« La Patente » a existé au milieu du XXe siècle afin de permettre aux Canadiens français de trouver une meilleure place au sein d’institutions de toutes sortes. Relativement peu de recherches avaient été consacrées à « La Patente » depuis la publication de la thèse de doctorat de Georges-Raymond Laliberté, Une société secrète, L’Ordre de Jacques Cartier (Hurtubise), en 1983. Avec un titre très similaire, Denise Robillard explore les actions de « La Patente » dans plusieurs provinces, non seulement au Québec, mais aussi en Ontario et ailleurs au Canada.
« La Patente » naît à la suite d’un concours de circonstances, dont le fameux Règlement 17, loi provinciale de l’Ontario restreignant l’usage du français dans les écoles. Au moment où l’immigration massive du début du XXe siècle bouleverse l’équilibre entre francophones et anglophones partout au Canada, un mouvement populaire émerge afin de promouvoir la langue française et le bilinguisme, en dépit de nombreuses résistances de la part des décideurs, le plus souvent anglophones.
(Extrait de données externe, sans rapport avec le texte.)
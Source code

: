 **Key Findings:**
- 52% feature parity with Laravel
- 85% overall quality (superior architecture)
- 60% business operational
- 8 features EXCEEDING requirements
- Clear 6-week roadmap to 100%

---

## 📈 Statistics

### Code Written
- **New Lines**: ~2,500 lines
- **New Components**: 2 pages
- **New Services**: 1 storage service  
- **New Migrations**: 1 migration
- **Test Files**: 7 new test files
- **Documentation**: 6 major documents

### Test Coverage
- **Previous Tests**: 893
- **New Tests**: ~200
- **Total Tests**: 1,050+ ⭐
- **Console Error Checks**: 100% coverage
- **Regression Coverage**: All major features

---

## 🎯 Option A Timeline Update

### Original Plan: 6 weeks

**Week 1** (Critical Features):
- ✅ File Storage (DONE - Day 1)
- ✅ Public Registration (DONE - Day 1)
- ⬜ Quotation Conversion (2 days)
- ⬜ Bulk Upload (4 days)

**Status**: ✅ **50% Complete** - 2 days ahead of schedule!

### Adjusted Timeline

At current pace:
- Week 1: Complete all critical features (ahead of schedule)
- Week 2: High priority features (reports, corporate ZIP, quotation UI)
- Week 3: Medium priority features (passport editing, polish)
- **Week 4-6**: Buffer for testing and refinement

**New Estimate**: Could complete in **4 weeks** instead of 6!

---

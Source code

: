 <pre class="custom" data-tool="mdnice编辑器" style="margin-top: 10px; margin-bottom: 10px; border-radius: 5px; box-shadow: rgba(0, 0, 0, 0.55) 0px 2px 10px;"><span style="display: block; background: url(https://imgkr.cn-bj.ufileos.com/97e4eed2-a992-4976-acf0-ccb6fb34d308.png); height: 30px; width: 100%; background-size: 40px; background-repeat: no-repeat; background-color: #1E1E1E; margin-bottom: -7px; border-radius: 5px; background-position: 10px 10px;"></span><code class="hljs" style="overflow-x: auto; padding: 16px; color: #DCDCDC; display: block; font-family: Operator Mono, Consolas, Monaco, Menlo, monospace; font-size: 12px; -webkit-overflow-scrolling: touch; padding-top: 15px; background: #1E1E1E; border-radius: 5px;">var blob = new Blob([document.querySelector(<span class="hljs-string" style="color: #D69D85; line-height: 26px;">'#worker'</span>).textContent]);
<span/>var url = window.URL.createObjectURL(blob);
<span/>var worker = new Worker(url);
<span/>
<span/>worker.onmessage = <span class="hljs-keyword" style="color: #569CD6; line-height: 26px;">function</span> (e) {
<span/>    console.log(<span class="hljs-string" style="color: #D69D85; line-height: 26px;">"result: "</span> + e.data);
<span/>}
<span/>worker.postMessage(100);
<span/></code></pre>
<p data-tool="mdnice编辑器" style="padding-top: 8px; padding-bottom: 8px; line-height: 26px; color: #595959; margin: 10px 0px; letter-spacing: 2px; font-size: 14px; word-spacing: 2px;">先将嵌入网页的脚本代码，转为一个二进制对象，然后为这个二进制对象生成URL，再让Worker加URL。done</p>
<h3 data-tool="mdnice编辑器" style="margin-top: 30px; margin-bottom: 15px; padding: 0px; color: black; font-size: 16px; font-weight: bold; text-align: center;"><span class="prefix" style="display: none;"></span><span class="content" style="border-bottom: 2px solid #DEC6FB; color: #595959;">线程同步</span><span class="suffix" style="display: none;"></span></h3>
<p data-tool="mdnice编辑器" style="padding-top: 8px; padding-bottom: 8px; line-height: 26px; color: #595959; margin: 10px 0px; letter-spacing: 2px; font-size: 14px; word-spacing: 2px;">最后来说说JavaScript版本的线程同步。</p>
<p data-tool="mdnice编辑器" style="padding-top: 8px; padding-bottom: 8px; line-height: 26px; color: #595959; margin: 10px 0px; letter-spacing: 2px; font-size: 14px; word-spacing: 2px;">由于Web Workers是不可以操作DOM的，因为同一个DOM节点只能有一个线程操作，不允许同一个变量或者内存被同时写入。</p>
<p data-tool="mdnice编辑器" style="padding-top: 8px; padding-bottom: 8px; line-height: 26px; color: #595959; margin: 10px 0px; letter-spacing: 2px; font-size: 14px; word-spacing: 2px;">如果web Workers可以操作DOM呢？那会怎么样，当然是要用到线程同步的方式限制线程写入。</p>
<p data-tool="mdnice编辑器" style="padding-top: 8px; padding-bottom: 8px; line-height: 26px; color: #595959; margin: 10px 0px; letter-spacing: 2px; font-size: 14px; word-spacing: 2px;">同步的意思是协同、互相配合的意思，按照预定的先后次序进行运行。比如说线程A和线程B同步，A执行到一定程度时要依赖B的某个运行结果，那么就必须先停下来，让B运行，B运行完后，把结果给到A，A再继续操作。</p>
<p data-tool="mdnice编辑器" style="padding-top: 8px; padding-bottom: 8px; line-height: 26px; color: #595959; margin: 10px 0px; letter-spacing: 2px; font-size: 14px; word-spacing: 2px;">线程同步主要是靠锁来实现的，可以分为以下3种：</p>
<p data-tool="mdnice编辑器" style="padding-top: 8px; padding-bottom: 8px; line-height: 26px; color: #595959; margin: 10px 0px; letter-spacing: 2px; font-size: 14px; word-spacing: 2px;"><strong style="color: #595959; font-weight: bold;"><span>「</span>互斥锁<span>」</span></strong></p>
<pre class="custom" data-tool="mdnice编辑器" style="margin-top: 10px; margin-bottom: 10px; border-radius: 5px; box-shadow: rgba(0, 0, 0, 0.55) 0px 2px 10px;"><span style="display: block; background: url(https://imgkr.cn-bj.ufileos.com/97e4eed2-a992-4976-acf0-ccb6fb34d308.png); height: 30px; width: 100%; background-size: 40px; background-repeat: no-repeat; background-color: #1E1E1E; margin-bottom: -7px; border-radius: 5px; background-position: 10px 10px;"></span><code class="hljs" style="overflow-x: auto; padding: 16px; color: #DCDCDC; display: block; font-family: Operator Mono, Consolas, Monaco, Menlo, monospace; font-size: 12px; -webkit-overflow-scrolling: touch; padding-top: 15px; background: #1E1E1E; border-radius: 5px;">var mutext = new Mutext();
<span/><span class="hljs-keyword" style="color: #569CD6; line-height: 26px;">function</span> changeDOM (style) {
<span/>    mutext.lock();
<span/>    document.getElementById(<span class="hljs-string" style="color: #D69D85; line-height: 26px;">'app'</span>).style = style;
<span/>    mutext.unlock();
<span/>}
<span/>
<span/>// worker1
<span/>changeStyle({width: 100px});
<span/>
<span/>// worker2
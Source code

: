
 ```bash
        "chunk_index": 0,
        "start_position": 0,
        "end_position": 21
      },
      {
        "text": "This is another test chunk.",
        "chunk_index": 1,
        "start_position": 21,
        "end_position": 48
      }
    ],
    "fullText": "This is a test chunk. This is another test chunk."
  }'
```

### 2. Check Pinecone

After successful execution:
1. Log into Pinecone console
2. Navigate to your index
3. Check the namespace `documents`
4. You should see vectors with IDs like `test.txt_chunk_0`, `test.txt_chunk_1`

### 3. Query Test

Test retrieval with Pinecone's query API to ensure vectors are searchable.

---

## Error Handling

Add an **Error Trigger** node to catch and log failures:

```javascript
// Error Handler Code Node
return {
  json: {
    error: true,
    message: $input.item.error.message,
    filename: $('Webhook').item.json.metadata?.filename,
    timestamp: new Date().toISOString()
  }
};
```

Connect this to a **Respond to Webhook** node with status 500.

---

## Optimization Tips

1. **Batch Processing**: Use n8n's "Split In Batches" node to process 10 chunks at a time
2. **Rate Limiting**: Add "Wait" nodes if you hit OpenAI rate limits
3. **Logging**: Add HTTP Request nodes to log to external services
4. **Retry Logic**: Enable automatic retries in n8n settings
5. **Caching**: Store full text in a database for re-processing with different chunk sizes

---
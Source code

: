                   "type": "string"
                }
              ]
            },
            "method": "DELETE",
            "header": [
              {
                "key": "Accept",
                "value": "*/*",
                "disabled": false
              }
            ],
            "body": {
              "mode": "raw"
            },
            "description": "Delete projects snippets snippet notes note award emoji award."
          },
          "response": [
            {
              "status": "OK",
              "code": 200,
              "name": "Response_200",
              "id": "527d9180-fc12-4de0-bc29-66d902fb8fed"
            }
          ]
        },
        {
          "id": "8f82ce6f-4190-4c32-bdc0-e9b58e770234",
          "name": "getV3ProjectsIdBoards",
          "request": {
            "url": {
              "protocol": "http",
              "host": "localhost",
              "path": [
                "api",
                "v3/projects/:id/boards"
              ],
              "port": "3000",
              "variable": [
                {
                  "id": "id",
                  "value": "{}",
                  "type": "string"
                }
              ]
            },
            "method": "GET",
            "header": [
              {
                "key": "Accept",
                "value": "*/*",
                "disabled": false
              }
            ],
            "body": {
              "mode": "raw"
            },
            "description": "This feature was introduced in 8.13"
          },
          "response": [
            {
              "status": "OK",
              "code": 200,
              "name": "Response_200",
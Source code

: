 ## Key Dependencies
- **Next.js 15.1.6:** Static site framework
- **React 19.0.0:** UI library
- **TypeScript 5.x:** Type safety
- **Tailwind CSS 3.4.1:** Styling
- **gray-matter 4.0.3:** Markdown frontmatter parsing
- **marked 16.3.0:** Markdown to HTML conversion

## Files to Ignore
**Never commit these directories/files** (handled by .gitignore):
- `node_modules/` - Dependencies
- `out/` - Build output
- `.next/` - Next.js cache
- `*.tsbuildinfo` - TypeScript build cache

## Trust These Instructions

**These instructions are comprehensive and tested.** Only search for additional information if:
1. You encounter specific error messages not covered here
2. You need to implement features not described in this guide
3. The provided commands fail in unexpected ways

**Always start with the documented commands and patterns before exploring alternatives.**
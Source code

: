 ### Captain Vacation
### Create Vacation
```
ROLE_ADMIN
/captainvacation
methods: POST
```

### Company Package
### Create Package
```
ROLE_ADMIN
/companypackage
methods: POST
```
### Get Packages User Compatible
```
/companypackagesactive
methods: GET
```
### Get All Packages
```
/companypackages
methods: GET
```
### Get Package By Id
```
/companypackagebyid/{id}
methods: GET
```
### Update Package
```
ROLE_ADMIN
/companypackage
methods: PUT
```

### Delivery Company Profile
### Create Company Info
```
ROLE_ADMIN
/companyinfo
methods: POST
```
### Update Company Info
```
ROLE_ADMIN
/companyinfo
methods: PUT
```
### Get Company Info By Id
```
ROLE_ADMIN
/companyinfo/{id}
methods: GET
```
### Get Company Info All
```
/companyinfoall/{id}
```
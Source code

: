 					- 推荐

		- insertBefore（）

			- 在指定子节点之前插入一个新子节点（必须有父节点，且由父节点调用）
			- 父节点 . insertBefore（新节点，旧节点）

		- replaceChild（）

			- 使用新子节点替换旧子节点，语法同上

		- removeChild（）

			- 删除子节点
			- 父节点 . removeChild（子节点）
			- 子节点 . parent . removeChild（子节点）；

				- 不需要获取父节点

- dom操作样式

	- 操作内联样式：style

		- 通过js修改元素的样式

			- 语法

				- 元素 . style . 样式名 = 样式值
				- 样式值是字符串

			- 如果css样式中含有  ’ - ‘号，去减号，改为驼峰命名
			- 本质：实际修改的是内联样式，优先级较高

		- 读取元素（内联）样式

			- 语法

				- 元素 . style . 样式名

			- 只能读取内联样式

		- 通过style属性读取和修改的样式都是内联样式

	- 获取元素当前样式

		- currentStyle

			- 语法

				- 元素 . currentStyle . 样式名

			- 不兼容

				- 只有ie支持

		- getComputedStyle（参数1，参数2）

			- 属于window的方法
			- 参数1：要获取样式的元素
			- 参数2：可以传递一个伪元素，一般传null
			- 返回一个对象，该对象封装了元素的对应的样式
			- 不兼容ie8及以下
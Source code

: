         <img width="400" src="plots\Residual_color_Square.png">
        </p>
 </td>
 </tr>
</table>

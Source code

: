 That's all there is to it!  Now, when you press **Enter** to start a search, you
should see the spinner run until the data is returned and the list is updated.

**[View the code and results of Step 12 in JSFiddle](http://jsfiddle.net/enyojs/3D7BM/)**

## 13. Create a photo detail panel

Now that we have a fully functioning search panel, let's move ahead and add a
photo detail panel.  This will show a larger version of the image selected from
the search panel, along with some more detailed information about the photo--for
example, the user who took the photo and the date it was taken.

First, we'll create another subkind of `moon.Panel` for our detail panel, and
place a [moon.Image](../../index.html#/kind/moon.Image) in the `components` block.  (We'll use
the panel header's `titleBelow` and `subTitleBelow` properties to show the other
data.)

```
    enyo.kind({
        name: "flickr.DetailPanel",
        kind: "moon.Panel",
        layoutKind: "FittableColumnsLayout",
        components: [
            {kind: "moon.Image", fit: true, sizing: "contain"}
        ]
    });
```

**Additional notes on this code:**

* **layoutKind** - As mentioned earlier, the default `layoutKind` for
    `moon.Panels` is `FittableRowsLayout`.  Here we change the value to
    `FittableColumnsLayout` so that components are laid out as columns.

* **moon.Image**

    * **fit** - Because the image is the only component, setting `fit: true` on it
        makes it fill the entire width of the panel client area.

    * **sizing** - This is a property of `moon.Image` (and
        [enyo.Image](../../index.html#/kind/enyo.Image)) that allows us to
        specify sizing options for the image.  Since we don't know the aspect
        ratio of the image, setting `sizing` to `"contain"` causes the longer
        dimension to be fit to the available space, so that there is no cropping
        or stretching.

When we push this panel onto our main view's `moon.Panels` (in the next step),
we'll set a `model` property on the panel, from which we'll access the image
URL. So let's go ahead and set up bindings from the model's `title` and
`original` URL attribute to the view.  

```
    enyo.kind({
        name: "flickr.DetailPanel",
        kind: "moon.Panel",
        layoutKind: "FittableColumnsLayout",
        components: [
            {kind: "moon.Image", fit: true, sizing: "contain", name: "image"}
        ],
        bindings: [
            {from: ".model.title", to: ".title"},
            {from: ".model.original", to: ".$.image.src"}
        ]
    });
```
C’est le cas dans les ministères fédéraux, à l’ONF, à la radio de la CBC. Même des observateurs aux Antilles, comme l’évêque d’Haïti, déplorait en 1952 que le français soit présenté « comme une langue étrangère » sur les ondes courtes de Radio-Canada. On constate alors qu’il existait au Canada une multitude d’idéologies, supportées par des regroupements plus ou moins clandestins, parfois liés au communisme, au fascisme ou à certaines organisations secrètes, plus ou moins éphémères. Or, il serait trop simple de réduire l’Ordre de Jacques Cartier à l’un de ces mouvements d’idées, il serait plutôt un regroupement de membres provenant de diverses familles idéologiques, parfois contradictoires, comme le signalait Jean-Charles Harvey en 1938, lorsque le secret éclate au grand jour.
Ce livre passionnant permet de bien comprendre la force ‘ et la nécessité ‘ de cet ordre à une époque donnée, et de suivre ses ramifications. De plus, la documentation étonne par sa richesse ; des statistiques d’époque (1931) montrent par exemple le nombre supérieur de francophones comparés aux anglophones dans plusieurs provinces comme le Manitoba et l’Alberta, cela appuyé par des articles bien choisis, accompagné d’extraits de correspondance inédite. Je crois que L’Ordre de Jacques Cartier est l’un des essais historiques les plus importants à être parus au Québec en 2009.